Преимущественный интерес Чехова к вопросам не политическим, а этическим сказался и в его отзыве о Салтыкове-Щедрине 1889 года. Прежде всего Чехов подчеркнул здесь далеко не главное в творческом облике великого сатирика, но зато действительно наиболее близкое ему самому — неутомимую вражду Щедрина к тому «сволочному духу», «который живет в мелком, измошенничавшемся душевно интеллигенте среднего пошиба». Однако и эту тему Чехов так формулирует, что при этом утрачивается нечто для Щедрина наиболее важное и характерное. В самом деле, в формулировке Чехова эта тема психологическая и этическая, в то время как для Щедрина она прежде всего историческая и политическая, являющаяся живым примером бытового проявления политической реакции в стране. Нетрудно видеть, что все это стушевывается в чеховской характеристике. Зато она весьма близко подводит нас к самому Чехову, к особенностям чеховского подхода к явлениям действительности.

Обратившись к вопросам социально-психологическим, к проблемам социальной типологии человеческих характеров, Чехов проявил удивительную зоркость и глубочайшее чутье художника-исследователя, а вместе с тем и подлинную художественную индивидуальность. В этом смысле «Кляузник» выгодно отличался от рассказов «щедринского» типа. Это было уже не использование чужой манеры — пусть и глубоко своеобразное, а ее творческое развитие и продолжение, художественное открытие иного, более высокого уровня. Именно в таких рассказах и формировалась чеховская поэтика как принципиально новое явление мировой литературы.

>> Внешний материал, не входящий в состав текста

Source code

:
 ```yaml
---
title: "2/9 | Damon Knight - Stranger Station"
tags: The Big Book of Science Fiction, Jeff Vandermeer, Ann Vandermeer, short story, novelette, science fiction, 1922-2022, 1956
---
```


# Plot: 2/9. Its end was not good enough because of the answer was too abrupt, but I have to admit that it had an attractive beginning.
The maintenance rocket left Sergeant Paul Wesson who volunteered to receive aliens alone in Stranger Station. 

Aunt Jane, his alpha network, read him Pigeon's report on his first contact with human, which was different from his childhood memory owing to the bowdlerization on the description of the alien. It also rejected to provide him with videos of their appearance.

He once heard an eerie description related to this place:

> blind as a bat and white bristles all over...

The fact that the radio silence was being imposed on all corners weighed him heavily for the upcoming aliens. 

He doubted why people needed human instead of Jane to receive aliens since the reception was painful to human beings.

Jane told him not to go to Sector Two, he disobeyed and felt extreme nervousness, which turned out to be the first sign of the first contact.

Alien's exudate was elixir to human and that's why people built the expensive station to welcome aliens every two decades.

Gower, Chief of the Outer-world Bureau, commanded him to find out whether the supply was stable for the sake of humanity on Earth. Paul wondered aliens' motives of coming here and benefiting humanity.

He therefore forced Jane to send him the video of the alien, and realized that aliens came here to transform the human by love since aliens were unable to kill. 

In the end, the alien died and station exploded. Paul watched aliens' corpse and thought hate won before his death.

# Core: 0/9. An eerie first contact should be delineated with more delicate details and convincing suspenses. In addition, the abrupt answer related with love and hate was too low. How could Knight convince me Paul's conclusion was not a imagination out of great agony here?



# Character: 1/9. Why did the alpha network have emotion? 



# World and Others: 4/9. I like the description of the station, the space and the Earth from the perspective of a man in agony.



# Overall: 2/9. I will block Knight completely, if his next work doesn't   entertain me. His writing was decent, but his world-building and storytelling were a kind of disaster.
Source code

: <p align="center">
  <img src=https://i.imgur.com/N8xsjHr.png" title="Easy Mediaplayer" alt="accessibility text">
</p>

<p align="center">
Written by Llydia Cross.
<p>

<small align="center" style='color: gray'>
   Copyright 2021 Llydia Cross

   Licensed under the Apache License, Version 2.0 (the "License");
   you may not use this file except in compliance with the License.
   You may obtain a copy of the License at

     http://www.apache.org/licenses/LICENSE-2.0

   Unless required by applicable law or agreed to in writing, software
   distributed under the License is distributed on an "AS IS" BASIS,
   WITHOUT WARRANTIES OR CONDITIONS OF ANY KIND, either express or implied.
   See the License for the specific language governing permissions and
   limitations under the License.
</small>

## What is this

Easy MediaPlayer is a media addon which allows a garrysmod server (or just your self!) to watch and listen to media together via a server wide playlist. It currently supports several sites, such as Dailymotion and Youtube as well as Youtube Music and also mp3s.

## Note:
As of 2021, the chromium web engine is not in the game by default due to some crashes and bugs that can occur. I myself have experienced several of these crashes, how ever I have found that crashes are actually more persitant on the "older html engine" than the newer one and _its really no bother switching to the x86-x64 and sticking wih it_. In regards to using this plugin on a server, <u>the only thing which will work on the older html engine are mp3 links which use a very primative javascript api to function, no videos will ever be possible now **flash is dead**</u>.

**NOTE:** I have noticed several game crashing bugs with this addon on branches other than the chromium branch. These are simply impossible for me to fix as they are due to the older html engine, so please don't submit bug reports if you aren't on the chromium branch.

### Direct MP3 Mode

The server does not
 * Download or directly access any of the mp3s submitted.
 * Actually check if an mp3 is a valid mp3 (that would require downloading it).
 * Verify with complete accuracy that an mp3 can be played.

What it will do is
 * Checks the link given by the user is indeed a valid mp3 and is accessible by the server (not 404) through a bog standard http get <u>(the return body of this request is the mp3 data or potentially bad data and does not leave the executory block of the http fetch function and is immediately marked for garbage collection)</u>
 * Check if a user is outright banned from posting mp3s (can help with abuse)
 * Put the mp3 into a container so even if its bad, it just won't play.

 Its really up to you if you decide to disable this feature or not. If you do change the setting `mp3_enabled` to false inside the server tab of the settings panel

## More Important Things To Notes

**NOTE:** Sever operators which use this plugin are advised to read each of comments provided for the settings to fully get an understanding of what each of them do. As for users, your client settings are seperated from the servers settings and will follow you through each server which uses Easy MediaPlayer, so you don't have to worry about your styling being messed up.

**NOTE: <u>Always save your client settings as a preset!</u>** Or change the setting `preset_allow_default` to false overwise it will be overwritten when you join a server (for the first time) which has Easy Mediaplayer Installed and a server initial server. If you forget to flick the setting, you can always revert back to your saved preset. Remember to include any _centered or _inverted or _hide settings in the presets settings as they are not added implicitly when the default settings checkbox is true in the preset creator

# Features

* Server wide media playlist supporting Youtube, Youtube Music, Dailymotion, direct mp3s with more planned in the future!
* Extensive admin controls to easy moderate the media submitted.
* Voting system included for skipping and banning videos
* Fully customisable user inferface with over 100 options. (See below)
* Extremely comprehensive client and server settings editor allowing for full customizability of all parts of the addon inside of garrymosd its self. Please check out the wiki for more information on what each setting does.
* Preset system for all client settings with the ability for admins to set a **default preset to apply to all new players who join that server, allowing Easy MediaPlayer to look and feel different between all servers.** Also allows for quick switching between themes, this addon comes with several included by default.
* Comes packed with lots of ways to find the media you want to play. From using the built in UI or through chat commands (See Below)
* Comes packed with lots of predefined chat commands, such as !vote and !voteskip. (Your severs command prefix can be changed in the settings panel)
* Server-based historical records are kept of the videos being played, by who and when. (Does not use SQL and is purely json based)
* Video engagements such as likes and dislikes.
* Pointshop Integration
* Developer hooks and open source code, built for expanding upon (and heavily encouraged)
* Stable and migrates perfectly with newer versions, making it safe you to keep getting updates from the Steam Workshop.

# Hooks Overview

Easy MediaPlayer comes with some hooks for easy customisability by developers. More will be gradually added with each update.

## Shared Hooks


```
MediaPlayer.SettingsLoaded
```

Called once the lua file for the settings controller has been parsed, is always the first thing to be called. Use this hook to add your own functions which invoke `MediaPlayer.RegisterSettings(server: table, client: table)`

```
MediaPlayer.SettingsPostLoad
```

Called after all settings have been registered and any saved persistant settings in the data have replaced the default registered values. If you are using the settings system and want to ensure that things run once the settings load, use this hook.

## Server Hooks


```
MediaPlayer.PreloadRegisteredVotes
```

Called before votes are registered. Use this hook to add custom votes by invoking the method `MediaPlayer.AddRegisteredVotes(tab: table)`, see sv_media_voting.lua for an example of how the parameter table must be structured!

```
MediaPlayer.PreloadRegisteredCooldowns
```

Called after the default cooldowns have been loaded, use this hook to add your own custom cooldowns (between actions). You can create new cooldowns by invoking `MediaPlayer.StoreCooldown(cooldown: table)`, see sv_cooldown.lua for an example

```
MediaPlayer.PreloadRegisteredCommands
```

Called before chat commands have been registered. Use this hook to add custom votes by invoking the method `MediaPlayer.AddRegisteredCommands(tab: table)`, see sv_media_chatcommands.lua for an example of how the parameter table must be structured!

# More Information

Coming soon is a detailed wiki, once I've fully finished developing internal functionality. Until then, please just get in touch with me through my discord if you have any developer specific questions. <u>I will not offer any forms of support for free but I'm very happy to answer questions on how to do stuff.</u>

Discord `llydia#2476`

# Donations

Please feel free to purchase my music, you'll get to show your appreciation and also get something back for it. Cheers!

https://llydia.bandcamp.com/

Чехов рано научился смотреть на современную ему действительность своими глазами. Как правило, не расходясь в оценках важнейших общественных явлений со Щедриным, он в то же время подходил к ним обычно с иной стороны. Учеба у Щедрина оказалась для Чехова школой гражданского и творческого самоопределения.

Примечания

1. «Чехов в воспоминаниях современников», с. 52.

2. «Чехов в воспоминаниях современников», с. 51.

3. С.Ф. Баранов. А.П. Чехов и М.Е. Салтыков-Щедрин. — «Сибирские огни», 1954, № 3 (май—июнь), с. 146.

4. Г.А. Бялый. Чехов. — В кн: «История русской литературы», т. IX, с. 356.

5. См.: Я. Эльсберг. Стиль Щедрина. М., Гослитиздат, 1940, с. 39. См. также: С. Бочаров и Я. Эльсберг. Сатира Чехова. — «Литературная газета», 1954, № 84.

6. Я. Эльсберг. Стиль Щедрина, с. 61.